# Cheetahs



## fuddmiester (Dec 26, 2003)

Just looking thru ebay at the 1/32nd MRRC and Carrera Cheetah kits. Not to knock anyone's attempts but why has no one attempted s really nice, accurately scaled h.o. version for TOMY/AFX/Racemasters. I've got a bunch of DASH Cobras and those things are just the cats pajamas!! With all the new super this and that chassis, I have to think someone could pull a rabbit out of the hat, anyone!?! Imagine what a Cheetah passing one of the GT40s or Cobra down the straights would look like.


----------



## buzzinhornet (Jan 20, 2000)

I thought DASH made a cheetah?


----------



## alpink (Aug 22, 2010)

didn't Tyco make one back in the Tyco S era?
that should be easy to cast in resin and change the mount


----------



## fuddmiester (Dec 26, 2003)

Yeah, I think DASH does, but I'd like to see the coupe/hardtop. TYCO S or an Aurora conversion.


----------



## NTxSlotCars (May 27, 2008)

We have a bunch of Cheetahs in our racing group. I may post a pic of them if you like.


----------



## pshoe64 (Jun 10, 2008)

Racing Legends out of France makes a nice 1/64th scale version. I've been looking for one of their Scarabs for a while now. The mold was retired a couple of years ago.

Racing Legends Cheetah










CroSal Version too.










-Paul


----------



## alpink (Aug 22, 2010)

thanx pshoe


----------



## fuddmiester (Dec 26, 2003)

Yeah, I could probably live with that till _someone else_ gives it a shot!!


----------



## Bill Hall (Jan 6, 2007)

The Dash Cheetah is damm near bulletproof. I still got the rollbar on mine!


----------



## seve01 (Mar 11, 2008)

I took a worn-out Tyco S Cheetah body, converted it so it would fit on an AFX chassis, then painted it...

Steve


----------



## fuddmiester (Dec 26, 2003)

Out Frigging Rageous!!! Without screwing it up, have any pics of the inside!!


----------



## seve01 (Mar 11, 2008)

As of this moment, I don't have any of the inside, but I'll try to post some tommorrow night. In the meantime, here are a few more pics...


----------



## videojimmy (Jan 12, 2006)




----------



## bearsox (Apr 22, 2006)

*Very very Sweet looker Steve and a real nice idea on the conversion ! 

Bear :wave:*


seve01 said:


> I took a worn-out Tyco S Cheetah body, converted it so it would fit on an AFX chassis, then painted it...
> 
> Steve


----------



## bearsox (Apr 22, 2006)

*Once upon a time i did some back in the old Road Rage days for TJETS but then i got a little FRAYED around the edges IF you catch my DRIFT ! LOL

Bear :wave: *


----------



## brownie374 (Nov 21, 2007)

bearsox said:


> *Once upon a time i did some back in the old Road Rage days for TJETS but then i got a little FRAYED around the edges IF you catch my DRIFT ! LOL
> 
> Bear :wave: *


I would buy a few of those


----------



## Ogre (Jan 31, 2007)

Check his Roadracing section.
http://mysite.verizon.net/res7i03c/eagleracing/index.html


----------



## Dslot (Sep 2, 2007)

There's a pretty and informative short video on YouTube




When you watch the long shots of the Cheetah running (after the Lambo) in this vid




and the first part of this one




try to imagine either a pancake or an inline chassis under that remarkable pancake body. No-go, I'm afraid.

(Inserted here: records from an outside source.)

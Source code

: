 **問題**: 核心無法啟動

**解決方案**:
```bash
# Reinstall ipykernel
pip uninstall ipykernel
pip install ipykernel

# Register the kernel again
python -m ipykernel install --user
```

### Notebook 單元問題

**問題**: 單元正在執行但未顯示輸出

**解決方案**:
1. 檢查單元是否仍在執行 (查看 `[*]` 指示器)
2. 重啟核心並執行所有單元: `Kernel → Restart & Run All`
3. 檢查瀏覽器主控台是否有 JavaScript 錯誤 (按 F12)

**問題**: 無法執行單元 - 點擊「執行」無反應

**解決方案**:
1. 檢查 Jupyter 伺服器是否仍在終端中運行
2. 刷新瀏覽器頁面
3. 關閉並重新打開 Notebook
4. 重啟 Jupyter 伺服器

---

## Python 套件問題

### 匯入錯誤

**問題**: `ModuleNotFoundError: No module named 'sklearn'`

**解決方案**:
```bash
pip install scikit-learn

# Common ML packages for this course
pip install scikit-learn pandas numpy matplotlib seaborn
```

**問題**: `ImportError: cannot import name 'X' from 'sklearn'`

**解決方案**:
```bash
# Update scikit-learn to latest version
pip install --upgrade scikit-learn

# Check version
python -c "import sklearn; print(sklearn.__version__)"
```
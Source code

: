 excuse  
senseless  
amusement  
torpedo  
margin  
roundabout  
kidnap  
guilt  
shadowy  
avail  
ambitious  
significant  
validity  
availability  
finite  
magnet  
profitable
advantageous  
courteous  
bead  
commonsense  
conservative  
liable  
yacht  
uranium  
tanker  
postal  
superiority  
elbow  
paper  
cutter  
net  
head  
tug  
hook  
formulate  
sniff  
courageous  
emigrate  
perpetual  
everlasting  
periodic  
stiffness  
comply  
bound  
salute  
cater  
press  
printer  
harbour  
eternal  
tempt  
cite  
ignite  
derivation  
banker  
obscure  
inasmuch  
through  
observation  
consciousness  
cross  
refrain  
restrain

The hood dips below the tops of the front wheels, because there's nothing in it for the first half of the car's length - the driver was getting his thigh roasted alongside the transmission case while using the rear axle for lumbar support. About our only hope of a really good representation in HO would be a short or slim sidewinder motor. No job for a first timer.

I have a strong nostalgic love for the Aurora Cheetah, but its perky round nose and cute little smile and happy-face eyes always make me think it's going to say "Hi", like the cheerful Plymouth Neon in that old ad-campaign 








The aggressive (and disturbing) feel of the original's wide, grimacing shovel-snout is completely lost on the Aurora body. 

While it has sensuous curves, to me, the Cheetah's bodywork doesn't have the sex-appeal of some 60s racers - next to the Raquel Welch curves of a D or E Jaguar, the Cheetah's super-thin profile and flat hood give the car a slightly awkward bulimic-teenager look, a bit like Olive Oyl with a goiter. Nor is it graced with the clean, subtle aerodynamics of some other GTs - comparison with the Cobra Daytona shows it up for the semi-homebuilt job that it really was. Yet the Cheetah's body _is_ beautiful and exciting; it has that _*something*_ - a snarling, alien aggressiveness that almost nothing else can match. Its endless concave hood and bobbed cabin were to be reflected in countless Fisher Body Contest entries and exotic "Thingee" designs (including the 'Lord of the Things,' Classic's Manta Ray). It's really too bad that its racing life was cut so short. 

The Cheetah was one of the great "what-ifs" of racing, but on anything but a dragstrip, I think my money would still have been on that other great what-if, the Cobra Daytona, which, tragically, fared even worse at the hands of Aurora's body-sculptors.

-- D


----------